La décision rappelle avec précision les conditions légales de la modification d’une pension alimentaire. L’article 371-2 du code civil impose une contribution proportionnelle aux ressources et aux besoins. La Cour souligne qu’une modification ne peut intervenir qu’en présence « d’éléments nouveaux suffisamment probants ». Elle procède ainsi à une comparaison détaillée des situations financières des parties entre la décision de 2008 et l’instance présente. Elle constate une amélioration légère de la situation de la mère du fait de son concubinage et du partage des charges.
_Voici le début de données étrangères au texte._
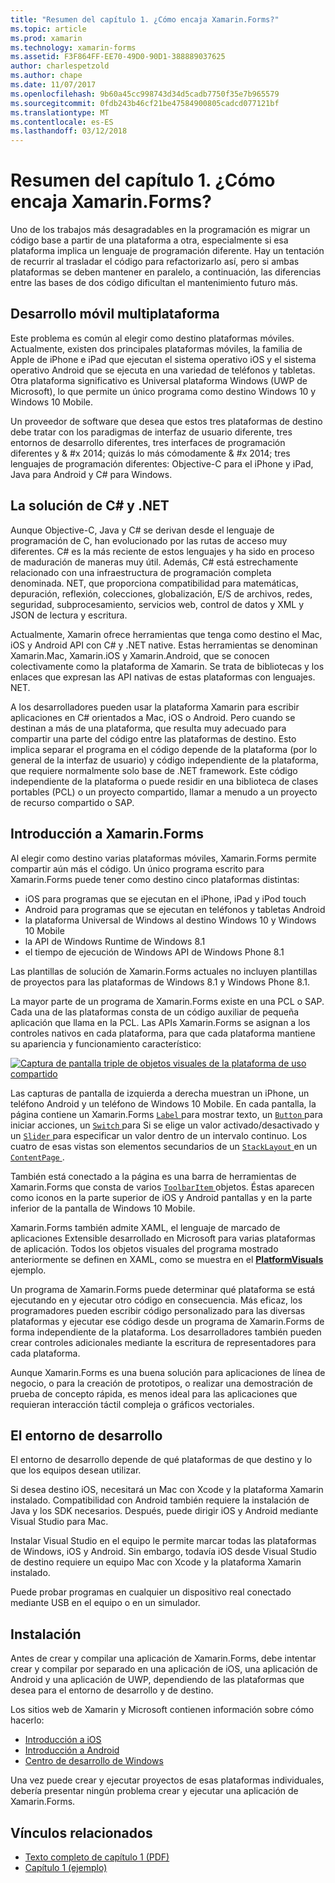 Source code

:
 ```yaml
---
title: "Resumen del capítulo 1. ¿Cómo encaja Xamarin.Forms?"
ms.topic: article
ms.prod: xamarin
ms.technology: xamarin-forms
ms.assetid: F3F864FF-EE70-49D0-90D1-388889037625
author: charlespetzold
ms.author: chape
ms.date: 11/07/2017
ms.openlocfilehash: 9b60a45cc998743d34d5cadb7750f35e7b965579
ms.sourcegitcommit: 0fdb243b46cf21be47584900805cadcd077121bf
ms.translationtype: MT
ms.contentlocale: es-ES
ms.lasthandoff: 03/12/2018
---
```

# <a name="summary-of-chapter-1-how-does-xamarinforms-fit-in"></a>Resumen del capítulo 1. ¿Cómo encaja Xamarin.Forms?

Uno de los trabajos más desagradables en la programación es migrar un código base a partir de una plataforma a otra, especialmente si esa plataforma implica un lenguaje de programación diferente. Hay un tentación de recurrir al trasladar el código para refactorizarlo así, pero si ambas plataformas se deben mantener en paralelo, a continuación, las diferencias entre las bases de dos código dificultan el mantenimiento futuro más.

## <a name="cross-platform-mobile-development"></a>Desarrollo móvil multiplataforma

Este problema es común al elegir como destino plataformas móviles. Actualmente, existen dos principales plataformas móviles, la familia de Apple de iPhone e iPad que ejecutan el sistema operativo iOS y el sistema operativo Android que se ejecuta en una variedad de teléfonos y tabletas. Otra plataforma significativo es Universal plataforma Windows (UWP de Microsoft), lo que permite un único programa como destino Windows 10 y Windows 10 Mobile.

Un proveedor de software que desea que estos tres plataformas de destino debe tratar con los paradigmas de interfaz de usuario diferente, tres entornos de desarrollo diferentes, tres interfaces de programación diferentes y & #x 2014; quizás lo más cómodamente & #x 2014; tres lenguajes de programación diferentes: Objective-C para el iPhone y iPad, Java para Android y C# para Windows.

## <a name="the-c-and-net-solution"></a>La solución de C# y .NET

Aunque Objective-C, Java y C# se derivan desde el lenguaje de programación de C, han evolucionado por las rutas de acceso muy diferentes. C# es la más reciente de estos lenguajes y ha sido en proceso de maduración de maneras muy útil. Además, C# está estrechamente relacionado con una infraestructura de programación completa denominada. NET, que proporciona compatibilidad para matemáticas, depuración, reflexión, colecciones, globalización, E/S de archivos, redes, seguridad, subprocesamiento, servicios web, control de datos y XML y JSON de lectura y escritura.

Actualmente, Xamarin ofrece herramientas que tenga como destino el Mac, iOS y Android API con C# y .NET native. Estas herramientas se denominan Xamarin.Mac, Xamarin.iOS y Xamarin.Android, que se conocen colectivamente como la plataforma de Xamarin. Se trata de bibliotecas y los enlaces que expresan las API nativas de estas plataformas con lenguajes. NET.

A los desarrolladores pueden usar la plataforma Xamarin para escribir aplicaciones en C# orientados a Mac, iOS o Android. Pero cuando se destinan a más de una plataforma, que resulta muy adecuado para compartir una parte del código entre las plataformas de destino. Esto implica separar el programa en el código depende de la plataforma (por lo general de la interfaz de usuario) y código independiente de la plataforma, que requiere normalmente solo base de .NET framework. Este código independiente de la plataforma o puede residir en una biblioteca de clases portables (PCL) o un proyecto compartido, llamar a menudo a un proyecto de recurso compartido o SAP.

## <a name="introducing-xamarinforms"></a>Introducción a Xamarin.Forms

Al elegir como destino varias plataformas móviles, Xamarin.Forms permite compartir aún más el código. Un único programa escrito para Xamarin.Forms puede tener como destino cinco plataformas distintas:

- iOS para programas que se ejecutan en el iPhone, iPad y iPod touch
- Android para programas que se ejecutan en teléfonos y tabletas Android
- la plataforma Universal de Windows al destino Windows 10 y Windows 10 Mobile
- la API de Windows Runtime de Windows 8.1
- el tiempo de ejecución de Windows API de Windows Phone 8.1

Las plantillas de solución de Xamarin.Forms actuales no incluyen plantillas de proyectos para las plataformas de Windows 8.1 y Windows Phone 8.1.

La mayor parte de un programa de Xamarin.Forms existe en una PCL o SAP. Cada una de las plataformas consta de un código auxiliar de pequeña aplicación que llama en la PCL. Las APIs Xamarin.Forms se asignan a los controles nativos en cada plataforma, para que cada plataforma mantiene su apariencia y funcionamiento característico:

[![Captura de pantalla triple de objetos visuales de la plataforma de uso compartido](images/ch01fg03-small.png "Xamarin.Forms controles en cada plataforma")](images/ch01fg03-large.png#lightbox "Xamarin.Forms controles en cada plataforma")

Las capturas de pantalla de izquierda a derecha muestran un iPhone, un teléfono Android y un teléfono de Windows 10 Mobile. En cada pantalla, la página contiene un Xamarin.Forms [ `Label` ](https://developer.xamarin.com/api/type/Xamarin.Forms.Label/) para mostrar texto, un [ `Button` ](https://developer.xamarin.com/api/type/Xamarin.Forms.Button/) para iniciar acciones, un [ `Switch` ](https://developer.xamarin.com/api/type/Xamarin.Forms.Switch/) para Si se elige un valor activado/desactivado y un [ `Slider` ](https://developer.xamarin.com/api/type/Xamarin.Forms.Slider/) para especificar un valor dentro de un intervalo continuo. Los cuatro de esas vistas son elementos secundarios de un [ `StackLayout` ](https://developer.xamarin.com/api/type/Xamarin.Forms.StackLayout/) en un [ `ContentPage` ](https://developer.xamarin.com/api/type/Xamarin.Forms.ContentPage/).

También está conectado a la página es una barra de herramientas de Xamarin.Forms que consta de varios [ `ToolbarItem` ](https://developer.xamarin.com/api/type/Xamarin.Forms.ToolbarItem/) objetos. Éstas aparecen como iconos en la parte superior de iOS y Android pantallas y en la parte inferior de la pantalla de Windows 10 Mobile.

Xamarin.Forms también admite XAML, el lenguaje de marcado de aplicaciones Extensible desarrollado en Microsoft para varias plataformas de aplicación. Todos los objetos visuales del programa mostrado anteriormente se definen en XAML, como se muestra en el [ **PlatformVisuals** ](https://github.com/xamarin/xamarin-forms-book-samples/tree/master/Chapter01/PlatformVisuals) ejemplo.

Un programa de Xamarin.Forms puede determinar qué plataforma se está ejecutando en y ejecutar otro código en consecuencia. Más eficaz, los programadores pueden escribir código personalizado para las diversas plataformas y ejecutar ese código desde un programa de Xamarin.Forms de forma independiente de la plataforma. Los desarrolladores también pueden crear controles adicionales mediante la escritura de representadores para cada plataforma.

Aunque Xamarin.Forms es una buena solución para aplicaciones de línea de negocio, o para la creación de prototipos, o realizar una demostración de prueba de concepto rápida, es menos ideal para las aplicaciones que requieran interacción táctil compleja o gráficos vectoriales.

## <a name="your-development-environment"></a>El entorno de desarrollo

El entorno de desarrollo depende de qué plataformas de que destino y lo que los equipos desean utilizar.

Si desea destino iOS, necesitará un Mac con Xcode y la plataforma Xamarin instalado. Compatibilidad con Android también requiere la instalación de Java y los SDK necesarios. Después, puede dirigir iOS y Android mediante Visual Studio para Mac.

Instalar Visual Studio en el equipo le permite marcar todas las plataformas de Windows, iOS y Android. Sin embargo, todavía iOS desde Visual Studio de destino requiere un equipo Mac con Xcode y la plataforma Xamarin instalado.

Puede probar programas en cualquier un dispositivo real conectado mediante USB en el equipo o en un simulador.

## <a name="installation"></a>Instalación

Antes de crear y compilar una aplicación de Xamarin.Forms, debe intentar crear y compilar por separado en una aplicación de iOS, una aplicación de Android y una aplicación de UWP, dependiendo de las plataformas que desea para el entorno de desarrollo y de destino.

Los sitios web de Xamarin y Microsoft contienen información sobre cómo hacerlo:

- [Introducción a iOS](~/ios/get-started/index.md)
- [Introducción a Android](~/android/get-started/index.md)
- [Centro de desarrollo de Windows](http://dev.windows.com)

Una vez puede crear y ejecutar proyectos de esas plataformas individuales, debería presentar ningún problema crear y ejecutar una aplicación de Xamarin.Forms.



## <a name="related-links"></a>Vínculos relacionados

- [Texto completo de capítulo 1 (PDF)](https://download.xamarin.com/developer/xamarin-forms-book/XamarinFormsBook-Ch01-Apr2016.pdf)
- [Capítulo 1 (ejemplo)](https://github.com/xamarin/xamarin-forms-book-samples/tree/master/Chapter01)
La situation du père, en revanche, est jugée similaire. La Cour en déduit une « détérioration de l’équilibre financier entre les parties au détriment » du père. Ce raisonnement strictement comparatif illustre l’application concrète du critère de l’élément nouveau. La décision montre que cet élément peut résulter d’une évolution différentielle des capacités contributives. La prise en compte des revenus du nouveau concubin de la mère, bien que n’étant pas une ressource directe, est retenue pour apprécier l’allègement de ses charges. Cette analyse est conforme à la jurisprudence qui considère la situation globale des débiteurs et créanciers.

L’arrêt présente une portée pratique certaine en matière de fixation des contributions alimentaires. Il réaffirme le caractère évolutif de cette obligation, toujours subordonnée à la preuve d’un changement de circonstances. La solution retenue témoigne d’un rééquilibrage mesuré. La Cour relève la détérioration de l’équilibre financier mais modère la baisse initialement accordée. Elle fixe finalement la pension à un montant intermédiaire, supérieur à la demande du père mais inférieur au montant antérieur. Cette approche pondérée cherche à concilier la capacité contributive du père avec les besoins persistants des enfants. La valeur de l’arrêt réside dans sa méthode d’appréciation in concreto. L’examen minutieux des bulletins de salaire, avis d’imposition et charges diverses démontre une recherche d’équité. La Cour écarte toute application automatique d’un barème. Elle rappelle ainsi le caractère essentiellement circumstancié du droit des pensions alimentaires. Le refus d’allouer des sommes au titre de l’article 700 du code de procédure civile, considérant « la nature de la procédure », renforce cette volonté d’apaisement. La décision privilégie l’intérêt des enfants à travers une contribution adaptée, sans alimenter un contentieux procédurier.

Source : Cour de cassation – Base Open Data « Judilibre » & « Légifrance ».